Ces Polonais étaient apparemment employés par une société basée à Marseille, mais de droit britannique. L’un des deux cogérants a été placé sous mandat de dépôt vendredi. L’autre cogérant et trois de leurs proches ont été placés sous contrôle judiciaire. Selon une source auprès du parquet, citée par l’Agence France-Presse, tous sont poursuivis pour "travail dissimulé, abus de biens sociaux et conditions d’hébergement incompatible avec la dignité humaine". Les ouvriers polonais étaient recrutés via une société "au montage compliqué pour éviter qu’on s’intéresse à elle". Leurs salaires nettement en dessous du smic permettaient à la société de passer"des marchés 30 % en dessous des tarifs habituellement pratiqués". Selon La Provence, les ouvriers étaient en outre logés dans des conditions rudimentaires sur les chantiers.
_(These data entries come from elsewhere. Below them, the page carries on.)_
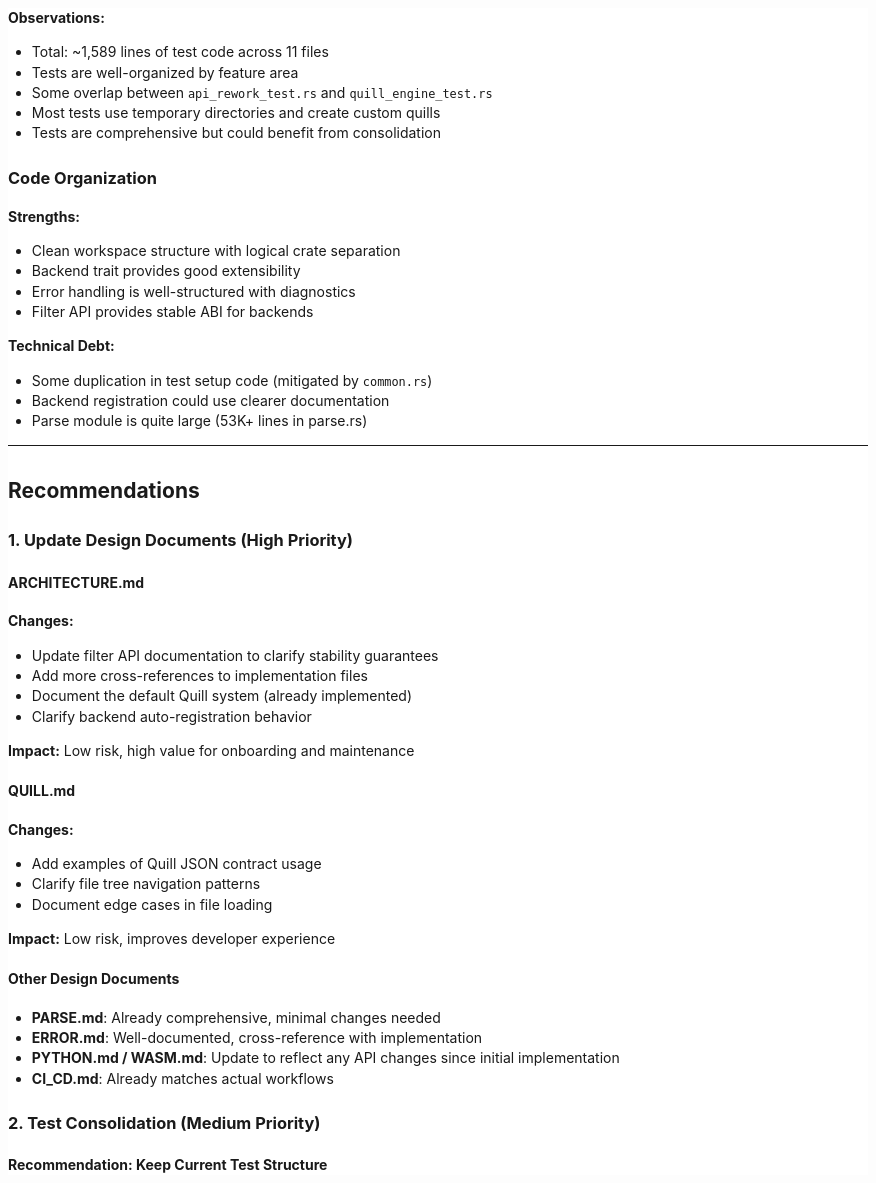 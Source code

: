 **Observations:**
- Total: ~1,589 lines of test code across 11 files
- Tests are well-organized by feature area
- Some overlap between `api_rework_test.rs` and `quill_engine_test.rs`
- Most tests use temporary directories and create custom quills
- Tests are comprehensive but could benefit from consolidation

### Code Organization

**Strengths:**
- Clean workspace structure with logical crate separation
- Backend trait provides good extensibility
- Error handling is well-structured with diagnostics
- Filter API provides stable ABI for backends

**Technical Debt:**
- Some duplication in test setup code (mitigated by `common.rs`)
- Backend registration could use clearer documentation
- Parse module is quite large (53K+ lines in parse.rs)

---

## Recommendations

### 1. Update Design Documents (High Priority)

#### ARCHITECTURE.md
**Changes:**
- Update filter API documentation to clarify stability guarantees
- Add more cross-references to implementation files
- Document the default Quill system (already implemented)
- Clarify backend auto-registration behavior

**Impact:** Low risk, high value for onboarding and maintenance

#### QUILL.md
**Changes:**
- Add examples of Quill JSON contract usage
- Clarify file tree navigation patterns
- Document edge cases in file loading

**Impact:** Low risk, improves developer experience

#### Other Design Documents
- **PARSE.md**: Already comprehensive, minimal changes needed
- **ERROR.md**: Well-documented, cross-reference with implementation
- **PYTHON.md / WASM.md**: Update to reflect any API changes since initial implementation
- **CI_CD.md**: Already matches actual workflows

### 2. Test Consolidation (Medium Priority)

#### Recommendation: Keep Current Test Structure
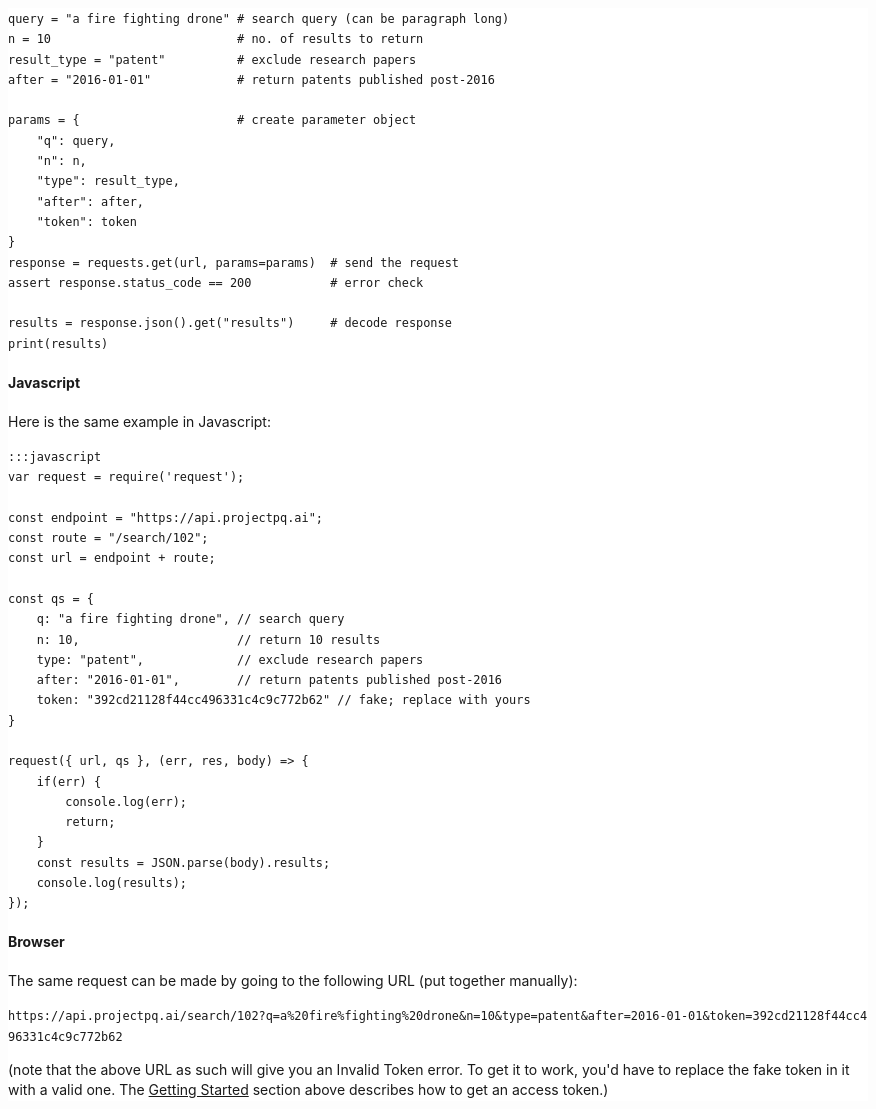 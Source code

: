     query = "a fire fighting drone" # search query (can be paragraph long)
    n = 10                          # no. of results to return
    result_type = "patent"          # exclude research papers
    after = "2016-01-01"            # return patents published post-2016
    
    params = {                      # create parameter object
        "q": query,
        "n": n,
        "type": result_type,
        "after": after,
        "token": token
    }
    response = requests.get(url, params=params)  # send the request
    assert response.status_code == 200           # error check
    
    results = response.json().get("results")     # decode response
    print(results)

#### Javascript

Here is the same example in Javascript:

    :::javascript
    var request = require('request');
    
    const endpoint = "https://api.projectpq.ai";
    const route = "/search/102";
    const url = endpoint + route;
    
    const qs = {
        q: "a fire fighting drone", // search query
        n: 10,                      // return 10 results
        type: "patent",             // exclude research papers
        after: "2016-01-01",        // return patents published post-2016
        token: "392cd21128f44cc496331c4c9c772b62" // fake; replace with yours
    }
    
    request({ url, qs }, (err, res, body) => {
        if(err) {
            console.log(err);
            return;
        }
        const results = JSON.parse(body).results;
        console.log(results);
    });

#### Browser

The same request can be made by going to the following URL (put together manually):

```
https://api.projectpq.ai/search/102?q=a%20fire%fighting%20drone&n=10&type=patent&after=2016-01-01&token=392cd21128f44cc496331c4c9c772b62
```

(note that the above URL as such will give you an Invalid Token error. To get it to work, you'd have to replace the fake token in it with a valid one. The [Getting Started](#Getting%20started) section above describes how to get an access token.)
L’élargissement de l’Union aux pays d’Europe centrale et de l’Est, en mai 2004, a été accompagné d’une clause transitoire de sept ans pendant laquelle les anciens pays membres peuvent s’opposer à la libre circulation de la main-d’oeuvre de ces pays. La Grande-Bretagne, l’Irlande et la Suède ont décidé de ne pas l’appliquer, suscitant des conflits sur les conditions d’emploi.

En Suède, les syndicats se sont opposés à un chantier réalisé par une société lettone employant des ouvriers aux conditions sociales lettones. Un conflit est en cours en Irlande où la compagnie Irish Ferries veut remplacer les équipages de sa flotte par des marins de l’Est payés nettement en dessous des tarifs irlandais.